NEW YORK — It was ladies’ night at SoHo’s Eleanor Ettinger Gallery last Tuesday as a group of 25 celebrated women turned out to help jewelry designer Carolee Friedlander mark her 25th year in business.
Friedlander, founder and president of Carolee Designs, said she has been inspired by many women since she started her company, and she decided to create an anniversary photo album featuring some of them.
Entitled “25 Women Celebrate 25 Years of Carolee,” the book features women whom Friedlander described as “overwhelming successes.” Each of the black and white portraits, shot by Deborah Feingold, features a woman wearing Carolee’s jewelry.
The roster includes pioneering women from the worlds of finance, politics, medicine, publishing, advertising, broadcasting, beauty and, of course, fashion.
Among the celebrators were Dayton Hudson president Linda Ahlers, Westchester County Congresswoman Nita Lowey, former White House social secretary Ann Stock, cosmetics tycoons Evelyn Lauder and Bobbi Brown, and broadcast journalists Lynn Sherr, Deborah Norville and Donna Hanover.
The fight against breast cancer, long a cause for Friedlander and her company, also will benefit from the album. All profits from the initial run of 1,000 albums — at $250 each — will benefit The Breast Cancer Research Foundation.
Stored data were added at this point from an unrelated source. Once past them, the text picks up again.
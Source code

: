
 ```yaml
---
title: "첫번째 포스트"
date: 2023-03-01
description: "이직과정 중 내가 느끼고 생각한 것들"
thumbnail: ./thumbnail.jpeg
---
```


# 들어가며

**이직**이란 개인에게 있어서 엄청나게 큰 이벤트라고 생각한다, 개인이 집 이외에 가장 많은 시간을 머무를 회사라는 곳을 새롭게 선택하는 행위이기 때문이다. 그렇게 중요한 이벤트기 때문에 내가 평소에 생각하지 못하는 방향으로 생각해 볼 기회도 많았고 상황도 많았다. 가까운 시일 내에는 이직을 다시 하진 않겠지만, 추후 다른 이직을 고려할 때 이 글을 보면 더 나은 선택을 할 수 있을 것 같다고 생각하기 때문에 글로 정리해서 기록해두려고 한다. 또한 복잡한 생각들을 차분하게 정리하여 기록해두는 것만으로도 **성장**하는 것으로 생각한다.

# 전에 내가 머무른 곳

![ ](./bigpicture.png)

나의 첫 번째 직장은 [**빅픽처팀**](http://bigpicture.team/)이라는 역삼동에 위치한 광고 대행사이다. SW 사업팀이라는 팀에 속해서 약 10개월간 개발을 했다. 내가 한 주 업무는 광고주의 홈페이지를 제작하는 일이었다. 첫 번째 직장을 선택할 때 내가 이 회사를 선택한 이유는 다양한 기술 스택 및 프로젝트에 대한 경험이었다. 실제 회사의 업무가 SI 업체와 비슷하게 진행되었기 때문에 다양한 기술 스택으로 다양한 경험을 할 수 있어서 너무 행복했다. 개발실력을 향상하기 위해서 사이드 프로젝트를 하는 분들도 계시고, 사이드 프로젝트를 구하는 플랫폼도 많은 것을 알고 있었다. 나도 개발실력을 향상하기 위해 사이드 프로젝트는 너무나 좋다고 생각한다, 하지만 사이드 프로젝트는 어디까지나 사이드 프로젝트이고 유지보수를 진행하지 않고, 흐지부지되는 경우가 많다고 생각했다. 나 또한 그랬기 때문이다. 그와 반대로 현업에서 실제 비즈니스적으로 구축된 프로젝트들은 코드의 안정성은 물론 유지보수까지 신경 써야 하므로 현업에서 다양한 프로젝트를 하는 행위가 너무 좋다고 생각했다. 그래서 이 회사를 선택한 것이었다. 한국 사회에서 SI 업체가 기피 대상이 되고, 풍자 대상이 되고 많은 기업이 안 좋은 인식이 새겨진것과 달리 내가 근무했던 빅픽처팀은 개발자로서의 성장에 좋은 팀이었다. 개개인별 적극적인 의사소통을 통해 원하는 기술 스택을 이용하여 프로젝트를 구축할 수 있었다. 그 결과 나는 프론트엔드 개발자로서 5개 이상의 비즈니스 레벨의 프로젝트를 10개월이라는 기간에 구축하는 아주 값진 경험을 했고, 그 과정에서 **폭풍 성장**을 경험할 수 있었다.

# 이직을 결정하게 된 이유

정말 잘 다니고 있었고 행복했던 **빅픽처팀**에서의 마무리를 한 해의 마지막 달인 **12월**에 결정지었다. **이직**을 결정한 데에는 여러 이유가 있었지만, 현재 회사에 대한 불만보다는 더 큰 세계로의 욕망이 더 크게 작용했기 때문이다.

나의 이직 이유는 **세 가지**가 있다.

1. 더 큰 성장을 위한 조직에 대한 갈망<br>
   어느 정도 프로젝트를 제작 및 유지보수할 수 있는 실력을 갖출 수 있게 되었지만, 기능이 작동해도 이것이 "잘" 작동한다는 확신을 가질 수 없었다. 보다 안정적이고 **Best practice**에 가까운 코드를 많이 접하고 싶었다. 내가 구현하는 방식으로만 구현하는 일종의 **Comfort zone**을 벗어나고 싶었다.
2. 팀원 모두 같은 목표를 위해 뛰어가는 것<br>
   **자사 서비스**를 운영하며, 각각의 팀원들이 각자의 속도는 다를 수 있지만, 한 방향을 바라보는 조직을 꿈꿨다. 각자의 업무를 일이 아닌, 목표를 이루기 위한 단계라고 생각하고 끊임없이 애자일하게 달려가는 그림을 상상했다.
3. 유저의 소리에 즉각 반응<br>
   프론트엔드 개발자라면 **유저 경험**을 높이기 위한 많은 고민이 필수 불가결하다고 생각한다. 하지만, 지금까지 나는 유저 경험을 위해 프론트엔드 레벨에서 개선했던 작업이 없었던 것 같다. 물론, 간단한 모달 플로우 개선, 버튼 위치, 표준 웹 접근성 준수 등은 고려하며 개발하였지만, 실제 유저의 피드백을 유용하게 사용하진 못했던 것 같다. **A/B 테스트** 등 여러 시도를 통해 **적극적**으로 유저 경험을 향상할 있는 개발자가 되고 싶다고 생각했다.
The night of the party, 150 books were sold.
“I must say I like being in the company of such strong, courageous women,” said Hanover, who was among the women in the album.
Kelli Questrom, a former ad agency executive and veteran of the fashion industry, also is a supporter of the cause, and is a survivor of breast cancer.
For her portrait, Questrom wore a denim jacket that she’d kept since high school, and let her nature-loving personality shine through by pinning brooches — butterflies, animals — all over it.
The night also was a personal event for Questrom — it marked the 30th anniversary of her marriage to Allen Questrom, former chairman of Federated Department Stores.
Sherr, ABC news correspondent, said her affinity for the Carolee project came from knowing that the designer “cares about giving back.”
Sherr said there was a common characteristic that united all the women in the photos, and she stated it with a reporter’s candor: “We’re all the kind of women men gritted their teeth at when we walked in the room — and we got there anyway.”